2020年10月25日A年 年間第30主日 「ミサのメッセージ」
アウグスチノ 川邨 裕明神父
祈りの最初と最後にする十字架のしるし。イエス様がかけられた十字架は縦の木と横の木の組み合わせでできています。
縦の木は神様への愛、横の木は人々への愛を示します。
その中心にイエス・キリストがいらっしゃるのです。十字架上でイエス様は、
「あなたの神である主を愛しなさい」と「隣人を自分のように愛しなさい」との愛の掟を自らの姿でお示しになったのです。
その前の晩、最後の晩餐の席上で、イエス様は「世にいる弟子たちを愛して、この上なく愛し抜かれ」、
その愛を示すために突然席を立ち、上着を脱いで手ぬぐいを取って腰に巻いて、たらいに水をくんで、12弟子たちの足を洗い始めました。
一人一人の足を洗うと、腰にまとった手ぬぐいで拭きました。

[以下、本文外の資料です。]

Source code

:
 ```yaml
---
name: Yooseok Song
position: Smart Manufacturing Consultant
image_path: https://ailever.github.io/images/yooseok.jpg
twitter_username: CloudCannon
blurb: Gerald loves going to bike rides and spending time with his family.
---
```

ここでイエス様は、愛するとはどのようなことなのか、身をもって示されたのです。
今日読まれたマタイ福音書では、ファリサイ派の律法の専門家がイエス様を試みようと質問しています。
ファリサイ派は人々に、律法は神から与えられた神聖な法であり、そのすべてを言葉通りに守るように教えていました。
どれが優先されるかなど優先順位をつけることは、もってのほかでした。
もしイエス様が、律法に順位をつけたら、神が与えた神聖な法に大切なものとそうでないものがあると区別したと批判できるのです。

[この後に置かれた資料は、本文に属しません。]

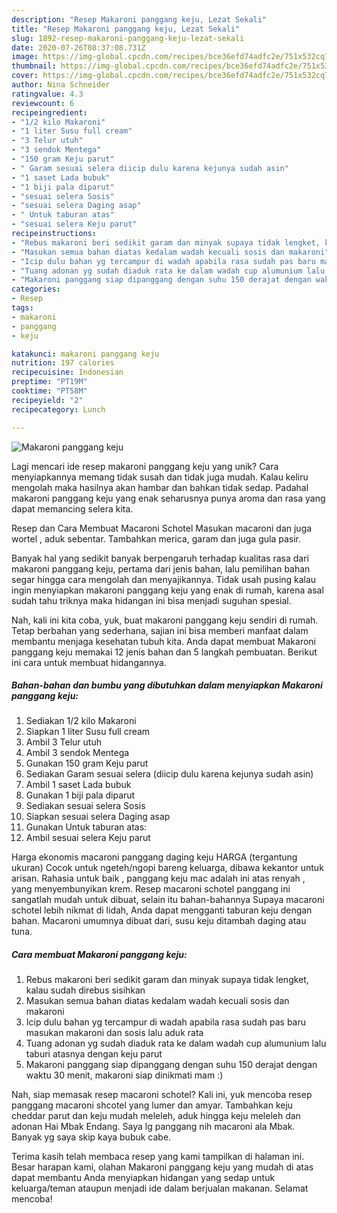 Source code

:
 ```yaml
---
description: "Resep Makaroni panggang keju, Lezat Sekali"
title: "Resep Makaroni panggang keju, Lezat Sekali"
slug: 1892-resep-makaroni-panggang-keju-lezat-sekali
date: 2020-07-26T08:37:08.731Z
image: https://img-global.cpcdn.com/recipes/bce36efd74adfc2e/751x532cq70/makaroni-panggang-keju-foto-resep-utama.jpg
thumbnail: https://img-global.cpcdn.com/recipes/bce36efd74adfc2e/751x532cq70/makaroni-panggang-keju-foto-resep-utama.jpg
cover: https://img-global.cpcdn.com/recipes/bce36efd74adfc2e/751x532cq70/makaroni-panggang-keju-foto-resep-utama.jpg
author: Nina Schneider
ratingvalue: 4.3
reviewcount: 6
recipeingredient:
- "1/2 kilo Makaroni"
- "1 liter Susu full cream"
- "3 Telur utuh"
- "3 sendok Mentega"
- "150 gram Keju parut"
- " Garam sesuai selera diicip dulu karena kejunya sudah asin"
- "1 saset Lada bubuk"
- "1 biji pala diparut"
- "sesuai selera Sosis"
- "sesuai selera Daging asap"
- " Untuk taburan atas"
- "sesuai selera Keju parut"
recipeinstructions:
- "Rebus makaroni beri sedikit garam dan minyak supaya tidak lengket, kalau sudah direbus sisihkan"
- "Masukan semua bahan diatas kedalam wadah kecuali sosis dan makaroni"
- "Icip dulu bahan yg tercampur di wadah apabila rasa sudah pas baru masukan makaroni dan sosis lalu aduk rata"
- "Tuang adonan yg sudah diaduk rata ke dalam wadah cup alumunium lalu taburi atasnya dengan keju parut"
- "Makaroni panggang siap dipanggang dengan suhu 150 derajat dengan waktu 30 menit, makaroni siap dinikmati mam :)"
categories:
- Resep
tags:
- makaroni
- panggang
- keju

katakunci: makaroni panggang keju 
nutrition: 197 calories
recipecuisine: Indonesian
preptime: "PT19M"
cooktime: "PT58M"
recipeyield: "2"
recipecategory: Lunch

---
```



![Makaroni panggang keju](https://img-global.cpcdn.com/recipes/bce36efd74adfc2e/751x532cq70/makaroni-panggang-keju-foto-resep-utama.jpg)

Lagi mencari ide resep makaroni panggang keju yang unik? Cara menyiapkannya memang tidak susah dan tidak juga mudah. Kalau keliru mengolah maka hasilnya akan hambar dan bahkan tidak sedap. Padahal makaroni panggang keju yang enak seharusnya punya aroma dan rasa yang dapat memancing selera kita.

Resep dan Cara Membuat Macaroni Schotel Masukan macaroni dan juga wortel , aduk sebentar. Tambahkan merica, garam dan juga gula pasir.

Banyak hal yang sedikit banyak berpengaruh terhadap kualitas rasa dari makaroni panggang keju, pertama dari jenis bahan, lalu pemilihan bahan segar hingga cara mengolah dan menyajikannya. Tidak usah pusing kalau ingin menyiapkan makaroni panggang keju yang enak di rumah, karena asal sudah tahu triknya maka hidangan ini bisa menjadi suguhan spesial.


Nah, kali ini kita coba, yuk, buat makaroni panggang keju sendiri di rumah. Tetap berbahan yang sederhana, sajian ini bisa memberi manfaat dalam membantu menjaga kesehatan tubuh kita. Anda dapat membuat Makaroni panggang keju memakai 12 jenis bahan dan 5 langkah pembuatan. Berikut ini cara untuk membuat hidangannya.

<!--inarticleads1-->

##### Bahan-bahan dan bumbu yang dibutuhkan dalam menyiapkan Makaroni panggang keju:

1. Sediakan 1/2 kilo Makaroni
1. Siapkan 1 liter Susu full cream
1. Ambil 3 Telur utuh
1. Ambil 3 sendok Mentega
1. Gunakan 150 gram Keju parut
1. Sediakan  Garam sesuai selera (diicip dulu karena kejunya sudah asin)
1. Ambil 1 saset Lada bubuk
1. Gunakan 1 biji pala diparut
1. Sediakan sesuai selera Sosis
1. Siapkan sesuai selera Daging asap
1. Gunakan  Untuk taburan atas:
1. Ambil sesuai selera Keju parut


Harga ekonomis macaroni panggang daging keju HARGA (tergantung ukuran) Cocok untuk ngeteh/ngopi bareng keluarga, dibawa kekantor untuk arisan. Rahasia untuk baik , panggang keju mac adalah ini atas renyah , yang menyembunyikan krem. Resep macaroni schotel panggang ini sangatlah mudah untuk dibuat, selain itu bahan-bahannya Supaya macaroni schotel lebih nikmat di lidah, Anda dapat mengganti taburan keju dengan bahan. Macaroni umumnya dibuat dari, susu keju ditambah daging atau tuna. 

<!--inarticleads2-->

##### Cara membuat Makaroni panggang keju:

1. Rebus makaroni beri sedikit garam dan minyak supaya tidak lengket, kalau sudah direbus sisihkan
1. Masukan semua bahan diatas kedalam wadah kecuali sosis dan makaroni
1. Icip dulu bahan yg tercampur di wadah apabila rasa sudah pas baru masukan makaroni dan sosis lalu aduk rata
1. Tuang adonan yg sudah diaduk rata ke dalam wadah cup alumunium lalu taburi atasnya dengan keju parut
1. Makaroni panggang siap dipanggang dengan suhu 150 derajat dengan waktu 30 menit, makaroni siap dinikmati mam :)


Nah, siap memasak resep macaroni schotel? Kali ini, yuk mencoba resep panggang macaroni shcotel yang lumer dan amyar. Tambahkan keju cheddar parut dan keju mudah meleleh, aduk hingga keju meleleh dan adonan Hai Mbak Endang. Saya lg panggang nih macaroni ala Mbak. Banyak yg saya skip kaya bubuk cabe. 

Terima kasih telah membaca resep yang kami tampilkan di halaman ini. Besar harapan kami, olahan Makaroni panggang keju yang mudah di atas dapat membantu Anda menyiapkan hidangan yang sedap untuk keluarga/teman ataupun menjadi ide dalam berjualan makanan. Selamat mencoba!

そして、神に対する冒涜の罪を問えるのでした。その罠を見抜いていたイエス様は、律法の中から一番重要なものを選ぶのではなく、
旧約聖書を要約するかたちで「神への愛」と「隣人への愛」を提示したのです。
イエス様は「神様を愛すること」と「隣人を愛すること」の掟を律法の精神を現しているとして宣言しました。
また、この掟が一つのものであると決定的に宣言されたのです。
第一の掟と第二の掟はコインの両面のようにどちらかだけということが不可能なものです。
隣人愛を無視して神様を愛することは不可能ですし、神様を愛すること無しに深い隣人への愛は生まれないからです。
イエス様は、第一の掟と第二の掟が一つであることを、十字架に付けられることを通して明らかにされたのです。
さらに、イエス様が弟子たちの足を洗ったように、愛には奉仕が伴うことも示されました。
十字架のイエス様は両手両足を釘で打ち抜かれていました。愛には、血を流すような痛みと苦しみが伴うことも示されたのです。
イエスに悪意の質問を発したファリサイ派の人々は、律法の細かい規則にこだわりすぎて律法の源泉である愛を忘れてしまっていました。
私たちもまた、「見えざる神への愛は見える人間を愛する道をたどること」を忘れてしまいがちではないでしょうか。
イエス様はご自身が示された神と人への愛に、私たちを招いておられます。